Data entries:
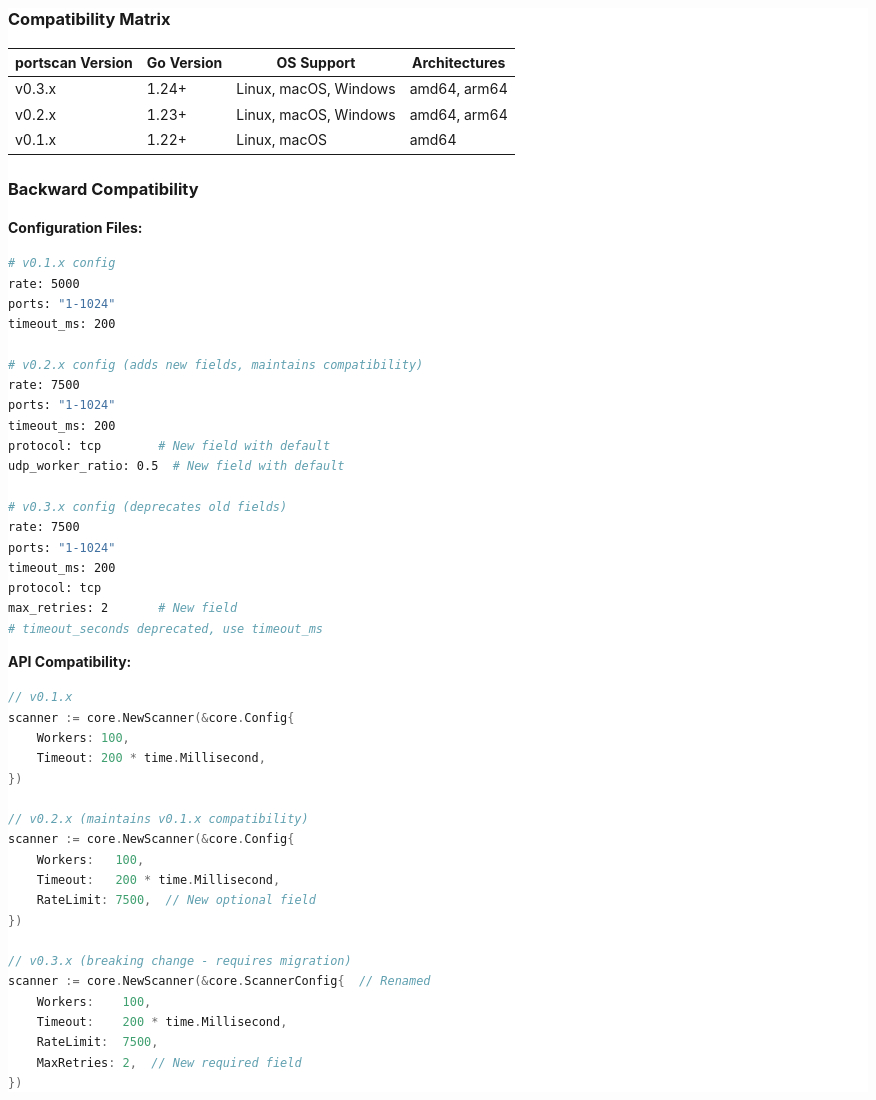 ### Compatibility Matrix

| portscan Version | Go Version | OS Support | Architectures |
|------------------|------------|------------|---------------|
| v0.3.x           | 1.24+      | Linux, macOS, Windows | amd64, arm64 |
| v0.2.x           | 1.23+      | Linux, macOS, Windows | amd64, arm64 |
| v0.1.x           | 1.22+      | Linux, macOS | amd64 |

### Backward Compatibility

**Configuration Files:**
```bash
# v0.1.x config
rate: 5000
ports: "1-1024"
timeout_ms: 200

# v0.2.x config (adds new fields, maintains compatibility)
rate: 7500
ports: "1-1024"
timeout_ms: 200
protocol: tcp        # New field with default
udp_worker_ratio: 0.5  # New field with default

# v0.3.x config (deprecates old fields)
rate: 7500
ports: "1-1024"
timeout_ms: 200
protocol: tcp
max_retries: 2       # New field
# timeout_seconds deprecated, use timeout_ms
```

**API Compatibility:**

```go
// v0.1.x
scanner := core.NewScanner(&core.Config{
    Workers: 100,
    Timeout: 200 * time.Millisecond,
})

// v0.2.x (maintains v0.1.x compatibility)
scanner := core.NewScanner(&core.Config{
    Workers:   100,
    Timeout:   200 * time.Millisecond,
    RateLimit: 7500,  // New optional field
})

// v0.3.x (breaking change - requires migration)
scanner := core.NewScanner(&core.ScannerConfig{  // Renamed
    Workers:    100,
    Timeout:    200 * time.Millisecond,
    RateLimit:  7500,
    MaxRetries: 2,  // New required field
})
```
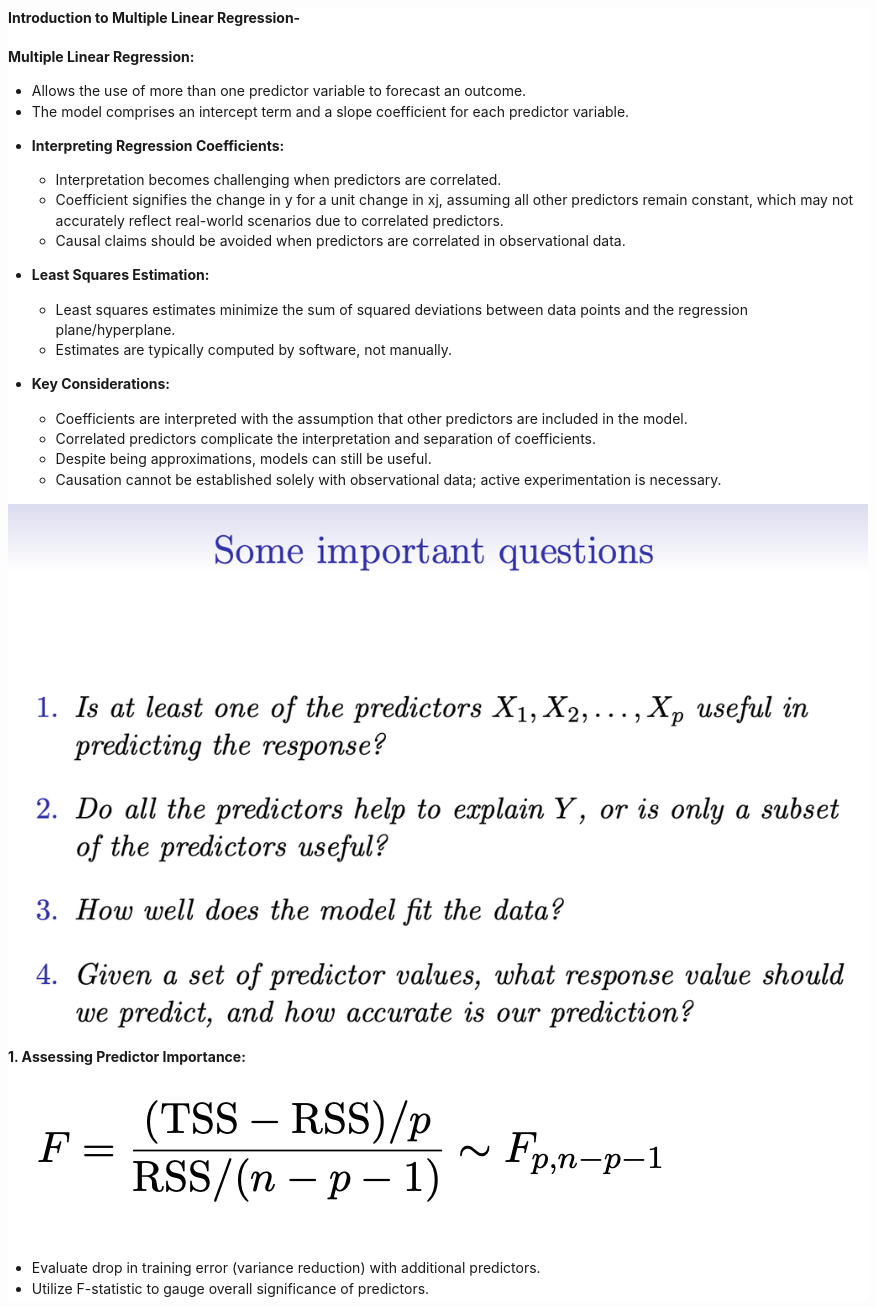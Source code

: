 #### Introduction to Multiple Linear Regression- 
**Multiple Linear Regression:**
  * Allows the use of more than one predictor variable to forecast an outcome.
  * The model comprises an intercept term and a slope coefficient for each predictor variable.

- **Interpreting Regression Coefficients:**
    - Interpretation becomes challenging when predictors are correlated.
    - Coefficient signifies the change in y for a unit change in xj, assuming all other predictors remain constant, which may not accurately reflect real-world scenarios due to correlated predictors.
    - Causal claims should be avoided when predictors are correlated in observational data.

- **Least Squares Estimation:**
    - Least squares estimates minimize the sum of squared deviations between data points and the regression plane/hyperplane.
    - Estimates are typically computed by software, not manually.

- **Key Considerations:**
    - Coefficients are interpreted with the assumption that other predictors are included in the model.
    - Correlated predictors complicate the interpretation and separation of coefficients.
    - Despite being approximations, models can still be useful.
    - Causation cannot be established solely with observational data; active experimentation is necessary.


![Alt text](image-9.png)
**1. Assessing Predictor Importance:**
  ![Alt text](image-10.png)
- Evaluate drop in training error (variance reduction) with additional predictors.
- Utilize F-statistic to gauge overall significance of predictors.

### Aim of the exercise
Copy every line where the word "variable" is present in the entries above.

### Reply to the exercise
  * Allows the use of more than one predictor variable to forecast an outcome.
  * The model comprises an intercept term and a slope coefficient for each predictor variable.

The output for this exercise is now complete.